QI enthusiast to QI leader: Jonathan Bae, MD, SFHM

QI expands a hospitalist’s impact on patient and provider health.


Editor’s Note: This SHM series highlights the professional pathways of quality improvement leaders. This month features the story of Jonathan Bae, MD, SFHM, associate chief medical officer for patient and clinical quality at Duke University Health System, Durham, N.C.

With a father and two sisters in medicine, Jonathan Bae was destined to become a physician – or something completely different, as he explains.

“Either outcome is common when you have a parent who is a doctor,” said Dr. Bae, who has two siblings who chose a different career path. But while Dr. Bae’s desire to be a clinician was set at an early age, his interest in quality improvement work came much later.

Dr. Jonathan Bae, associate chief medical officer for patient and clinical quality at Duke University Health System.

Dr. Jonathan Bae

As associate chief medical officer for patient and clinical quality at Duke University Health System, Dr. Bae is helping to identify and outline the organization’s collective quality strategy. “It’s a tall order, but it’s really exciting to have a seat at the table to figure out what we do as an overarching organization,” Dr. Bae said.

Twelve years ago, Dr. Bae matched in Duke’s Medicine-Pediatrics residency program because he wanted to be well equipped to treat patients across the age spectrum. Completing residency in 2009, Dr. Bae enjoyed providing clinical care as a hospitalist, but discovered that he also enjoyed teaching. To enhance his skills as a clinician educator, Dr. Bae enrolled in the Academic Hospitalist Academy, where the curriculum introduced him to quality improvement and patient safety, and some aspects of hospital administration. “Jeff Glasheen’s talk on the drivers of medicine, and how to find your unique voice and identity … brought together my interest in education and quality work,” Dr. Bae recalled.

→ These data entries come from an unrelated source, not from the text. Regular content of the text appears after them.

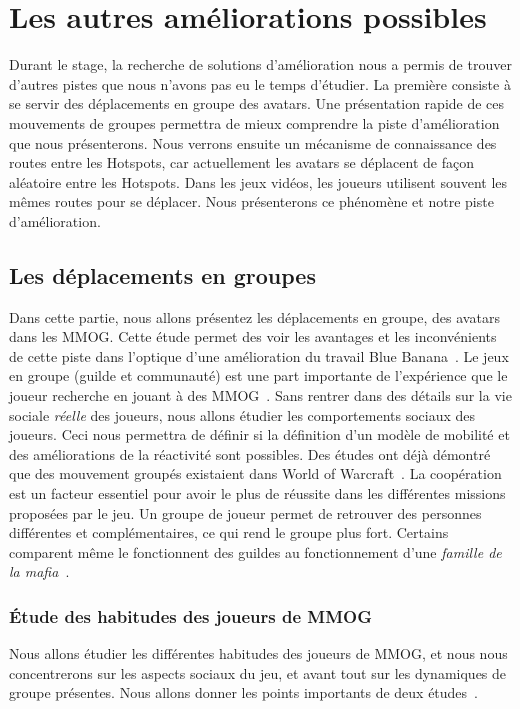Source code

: \newpage
\section{Les autres améliorations possibles}

Durant le stage, la recherche de solutions d'amélioration nous a permis de trouver d'autres pistes que nous n'avons pas eu le temps d'étudier. La première consiste à se servir des déplacements en groupe des avatars. Une présentation rapide de ces mouvements de groupes permettra de mieux comprendre la piste d'amélioration que nous présenterons. Nous verrons ensuite un mécanisme de connaissance des routes entre les Hotspots, car actuellement les avatars se déplacent de façon aléatoire entre les Hotspots. Dans les jeux vidéos, les joueurs utilisent souvent les mêmes routes pour se déplacer. Nous présenterons ce phénomène et notre piste d'amélioration.

\subsection{Les déplacements en groupes}

Dans cette partie, nous allons présentez les déplacements en groupe, des avatars dans les MMOG. Cette étude permet des voir les avantages et les inconvénients de cette piste dans l'optique d'une amélioration du travail Blue Banana~\cite{191}. Le jeux en groupe (guilde et communauté) est une part importante de l'expérience que le joueur recherche en jouant à des MMOG~\cite{1501834,1255052}. Sans rentrer dans des détails sur la vie sociale \textit{réelle} des joueurs, nous allons étudier les comportements sociaux des joueurs. Ceci nous permettra de définir si la définition d'un modèle de mobilité et des améliorations de la réactivité sont possibles. Des études ont déjà démontré que des mouvement groupés existaient dans World of Warcraft~\cite{15141312}. La coopération est un facteur essentiel pour avoir le plus de réussite  dans les différentes missions proposées par le jeu. Un groupe de joueur permet de retrouver des personnes différentes et complémentaires, ce qui rend le groupe plus fort. Certains comparent même le fonctionnent des guildes au fonctionnement d'une \textit{famille de la mafia}~\cite{Jakobsson03thesopranos}.


\subsubsection{Étude des habitudes des joueurs de MMOG}
Nous allons étudier les différentes habitudes des joueurs de MMOG, et nous nous concentrerons sur les aspects sociaux du jeu, et avant tout sur les dynamiques de groupe présentes. Nous allons donner les points importants de deux études~\cite{1255052,StudyEQ}.


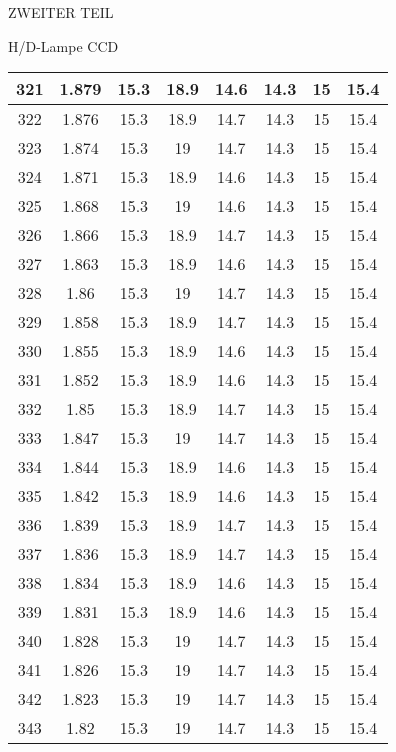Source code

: \begin{appendix}
\begin{chapter}{ZWEITER TEIL}
\begin{section}{H/D-Lampe CCD}
\begin{scriptsize}
\begin{longtable}[htbp]{|c|c|c|c|c|c|c|c|}
            321 & 1.879 & 15.3 & 18.9 & 14.6 & 14.3 & 15 & 15.4 \\ \hline
            322 & 1.876 & 15.3 & 18.9 & 14.7 & 14.3 & 15 & 15.4 \\ \hline
            323 & 1.874 & 15.3 & 19 & 14.7 & 14.3 & 15 & 15.4 \\ \hline
            324 & 1.871 & 15.3 & 18.9 & 14.6 & 14.3 & 15 & 15.4 \\ \hline
            325 & 1.868 & 15.3 & 19 & 14.6 & 14.3 & 15 & 15.4 \\ \hline
            326 & 1.866 & 15.3 & 18.9 & 14.7 & 14.3 & 15 & 15.4 \\ \hline
            327 & 1.863 & 15.3 & 18.9 & 14.6 & 14.3 & 15 & 15.4 \\ \hline
            328 & 1.86 & 15.3 & 19 & 14.7 & 14.3 & 15 & 15.4 \\ \hline
            329 & 1.858 & 15.3 & 18.9 & 14.7 & 14.3 & 15 & 15.4 \\ \hline
            330 & 1.855 & 15.3 & 18.9 & 14.6 & 14.3 & 15 & 15.4 \\ \hline
            331 & 1.852 & 15.3 & 18.9 & 14.6 & 14.3 & 15 & 15.4 \\ \hline
            332 & 1.85 & 15.3 & 18.9 & 14.7 & 14.3 & 15 & 15.4 \\ \hline
            333 & 1.847 & 15.3 & 19 & 14.7 & 14.3 & 15 & 15.4 \\ \hline
            334 & 1.844 & 15.3 & 18.9 & 14.6 & 14.3 & 15 & 15.4 \\ \hline
            335 & 1.842 & 15.3 & 18.9 & 14.6 & 14.3 & 15 & 15.4 \\ \hline
            336 & 1.839 & 15.3 & 18.9 & 14.7 & 14.3 & 15 & 15.4 \\ \hline
            337 & 1.836 & 15.3 & 18.9 & 14.7 & 14.3 & 15 & 15.4 \\ \hline
            338 & 1.834 & 15.3 & 18.9 & 14.6 & 14.3 & 15 & 15.4 \\ \hline
            339 & 1.831 & 15.3 & 18.9 & 14.6 & 14.3 & 15 & 15.4 \\ \hline
            340 & 1.828 & 15.3 & 19 & 14.7 & 14.3 & 15 & 15.4 \\ \hline
            341 & 1.826 & 15.3 & 19 & 14.7 & 14.3 & 15 & 15.4 \\ \hline
            342 & 1.823 & 15.3 & 19 & 14.7 & 14.3 & 15 & 15.4 \\ \hline
            343 & 1.82 & 15.3 & 19 & 14.7 & 14.3 & 15 & 15.4 \\ \hline

\end{longtable}
\end{scriptsize}
\end{section}
\end{chapter}
\end{appendix}

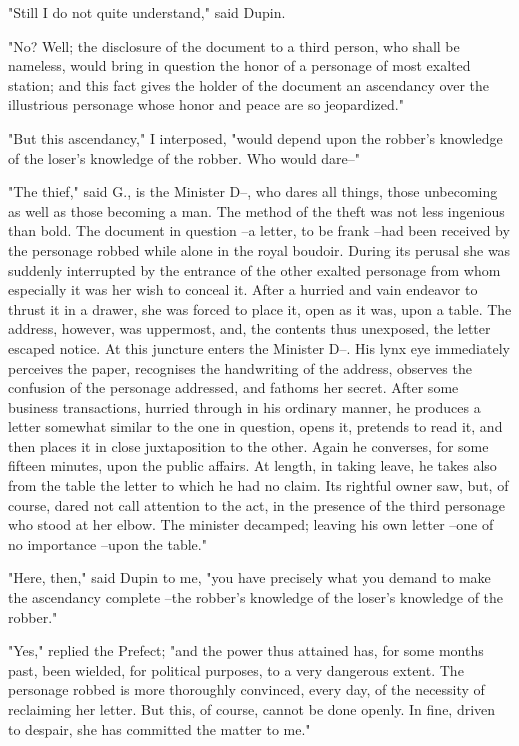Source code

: \documentclass{article}
\begin{document}
"Still I do not quite understand," said Dupin.

"No? Well; the disclosure of the document to a third person, who shall be nameless, would bring in question the honor of a personage of most exalted station; and this fact gives the holder of the document an ascendancy over the illustrious personage whose honor and peace are so jeopardized."

"But this ascendancy," I interposed, "would depend upon the robber's knowledge of the loser's knowledge of the robber. Who would dare--"

"The thief," said G., is the Minister D--, who dares all things, those unbecoming as well as those becoming a man. The method of the theft was not less ingenious than bold. The document in question --a letter, to be frank --had been received by the personage robbed while alone in the royal boudoir. During its perusal she was suddenly interrupted by the entrance of the other exalted personage from whom especially it was her wish to conceal it. After a hurried and vain endeavor to thrust it in a drawer, she was forced to place it, open as it was, upon a table. The address, however, was uppermost, and, the contents thus unexposed, the letter escaped notice. At this juncture enters the Minister D--. His lynx eye immediately perceives the paper, recognises the handwriting of the address, observes the confusion of the personage addressed, and fathoms her secret. After some business transactions, hurried through in his ordinary manner, he produces a letter somewhat similar to the one in question, opens it, pretends to read it, and then places it in close juxtaposition to the other. Again he converses, for some fifteen minutes, upon the public affairs. At length, in taking leave, he takes also from the table the letter to which he had no claim. Its rightful owner saw, but, of course, dared not call attention to the act, in the presence of the third personage who stood at her elbow. The minister decamped; leaving his own letter --one of no importance --upon the table."

"Here, then," said Dupin to me, "you have precisely what you demand to make the ascendancy complete --the robber's knowledge of the loser's knowledge of the robber."

"Yes," replied the Prefect; "and the power thus attained has, for some months past, been wielded, for political purposes, to a very dangerous extent. The personage robbed is more thoroughly convinced, every day, of the necessity of reclaiming her letter. But this, of course, cannot be done openly. In fine, driven to despair, she has committed the matter to me."
\end{document}
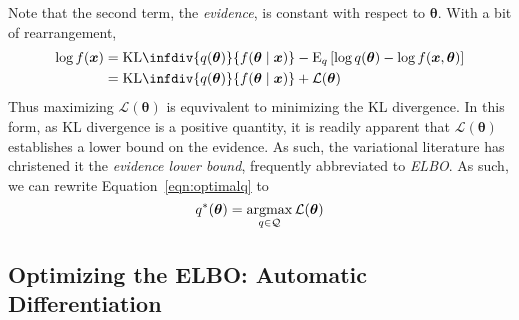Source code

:     Note that the second term, the \emph{evidence}, is constant with respect to 
    $\bm{\theta}$.  With a bit of rearrangement,
    \[
        \begin{aligned}
        \log f(\bm{x}) 
            &= \text{KL}\infdiv{q(\bm{\theta})}{f(\bm{\theta}\mid\bm{x})}
                - \text{E}_q\left[
                \log q(\bm{\theta}) - \log f(\bm{x},\bm{\theta})
                \right]\\
            &= \text{KL}\infdiv{q(\bm{\theta})}{f(\bm{\theta}\mid\bm{x})}
                + \mathcal{L}(\bm{\theta})
        \end{aligned}
    \]
    Thus maximizing $\mathcal{L}(\bm{\theta})$ is equvivalent to minimizing the 
    KL divergence. In this form, as KL divergence is a positive quantity, it is
    readily apparent that $\mathcal{L}(\bm{\theta})$ establishes a lower bound
    on the evidence.  As such, the variational literature has christened it the
    \emph{evidence lower bound}, frequently abbreviated to \emph{ELBO}.  As such,
    we can rewrite Equation~\eqref{eqn:optimalq} to
    \[
        q^*(\bm{\theta}) = \operatorname*{argmax}_{q\in\mathcal{Q}} \mathcal{L}(\bm{\theta})
    \]
    
\subsection{Optimizing the ELBO: Automatic Differentiation}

“I left the meeting energized with new information, and then the opportunity came up to lead a QI initiative here,” he said. The project focused on improving improve care delivery to diabetic patients, specifically the completion of foot exams. “We saw our rates of screening go from less than 50% to greater than 80%,” Dr. Bae said. “I found it to be extremely gratifying to be involved in implementing changes that could lead to care improvement for patients.”

Once Dr. Bae made his interests in QI work known to colleagues and administrators, the projects came readily. Following his chief residency year, Dr. Bae remained with Duke Medicine Residency Program as an associate program director for QI, “which was a great platform for doing project work that aligned my interests in teaching and doing QI work,” he said. In addition to developing a residency curriculum in QI, Dr. Bae initiated a program to incentivize GME trainees across the health system in performance metrics such as readmissions, patient satisfaction, hand hygiene, and safety event reporting. The outcomes, Dr. Bae said, “have had an improved quality and safety impact on our organization.”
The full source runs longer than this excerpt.